Is it possible to manually specify the username, in which Windows uses it when connecting to a networked share?
PS: Both the server and clients run Windows 7.
Super User is a question and answer site for computer enthusiasts and power users. It only takes a minute to sign up.Sign up to join this community
You can specify it through the command line using the net command.
net use <driveletter>: \\<server>\<sharename> /USER:<domain>\<username> <password> /PERSISTENT:YES
You can also specify different credentials using the Windows Explorer GUI. From the Tools menu select Map network drive.... On the Map Network Drive dialog window there is a checkbox for "Connect using different credentials".
Note: If you do not see the menu bar in Windows Explorer, press the ALT key to make it appear.
Yes, it is.
When you map the network share from Windows Explorer (right click on share name > Map network drive) you can use different user credentials:
You can also do it via command prompt (started as administrator):
net use [drive] [share] /user:[user] [password]
net use s: \\homesrv\share /user:vp pass123
To delete saved share usernames:
open cmd prompt type:
net use \\fileservername /del
net use * /del
to delete all
The comment to the top answer is a good solution, it does not require mapping network drive, just tries to access the directory with different user account and password, which meets my need.
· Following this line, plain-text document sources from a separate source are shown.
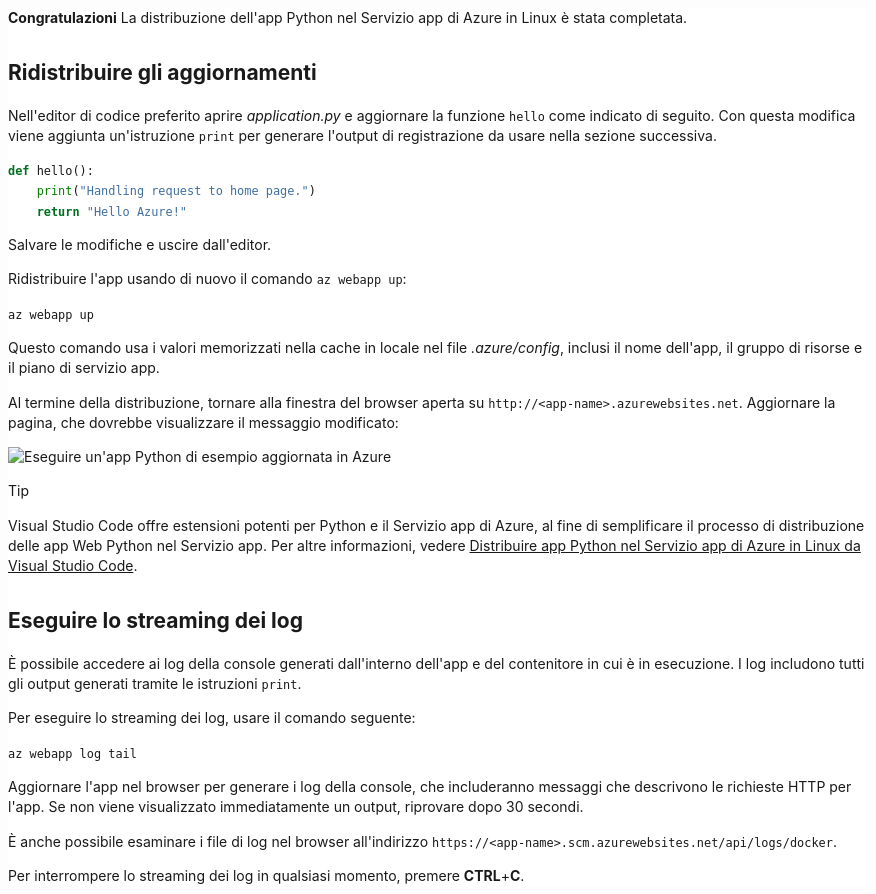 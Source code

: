 **Congratulazioni** La distribuzione dell'app Python nel Servizio app di Azure in Linux è stata completata.

## <a name="redeploy-updates"></a>Ridistribuire gli aggiornamenti

Nell'editor di codice preferito aprire *application.py* e aggiornare la funzione `hello` come indicato di seguito. Con questa modifica viene aggiunta un'istruzione `print` per generare l'output di registrazione da usare nella sezione successiva. 

```python
def hello():
    print("Handling request to home page.")
    return "Hello Azure!"
```

Salvare le modifiche e uscire dall'editor. 

Ridistribuire l'app usando di nuovo il comando `az webapp up`:

```azurecli
az webapp up
```

Questo comando usa i valori memorizzati nella cache in locale nel file *.azure/config*, inclusi il nome dell'app, il gruppo di risorse e il piano di servizio app.

Al termine della distribuzione, tornare alla finestra del browser aperta su `http://<app-name>.azurewebsites.net`. Aggiornare la pagina, che dovrebbe visualizzare il messaggio modificato:

![Eseguire un'app Python di esempio aggiornata in Azure](./media/quickstart-python/run-updated-hello-world-sample-python-app-in-browser.png)

> [!TIP]
> Visual Studio Code offre estensioni potenti per Python e il Servizio app di Azure, al fine di semplificare il processo di distribuzione delle app Web Python nel Servizio app. Per altre informazioni, vedere [Distribuire app Python nel Servizio app di Azure in Linux da Visual Studio Code](/azure/python/tutorial-deploy-app-service-on-linux-01).

## <a name="stream-logs"></a>Eseguire lo streaming dei log

È possibile accedere ai log della console generati dall'interno dell'app e del contenitore in cui è in esecuzione. I log includono tutti gli output generati tramite le istruzioni `print`.

Per eseguire lo streaming dei log, usare il comando seguente:

```azurecli
az webapp log tail
```

Aggiornare l'app nel browser per generare i log della console, che includeranno messaggi che descrivono le richieste HTTP per l'app. Se non viene visualizzato immediatamente un output, riprovare dopo 30 secondi.

È anche possibile esaminare i file di log nel browser all'indirizzo `https://<app-name>.scm.azurewebsites.net/api/logs/docker`.

Per interrompere lo streaming dei log in qualsiasi momento, premere **CTRL**+**C**.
Quoting the comment to here :
...connect to a network share using separate credentials without mapping to a drive letter . . .:
net use \\<server>\<sharename> /USER:<domain>\<username> * Note that with this set of parameters, you must either specify the password or use the asterisk to signify that you want to be prompted...
I tried * and also replacing * with password, both worked well
I'll put a link to an answer which helped me perfectly. After I deleted all connections, Windows asked me for a username and a password again. Perfect!
Doing what the accepted answer says returned an error because I was already using the other shares somehow, even though all that was using them was closed. So the answer above removed all the connections completely and Windows was able to ask me for new credentials.
Note: you might want to run CMD as normal user and as administrator, as it seems I had connections on both outputs and were different, so I deleted them all (except one that couldn't be deleted, for some reason - but worked and I didn't have to reboot the computer).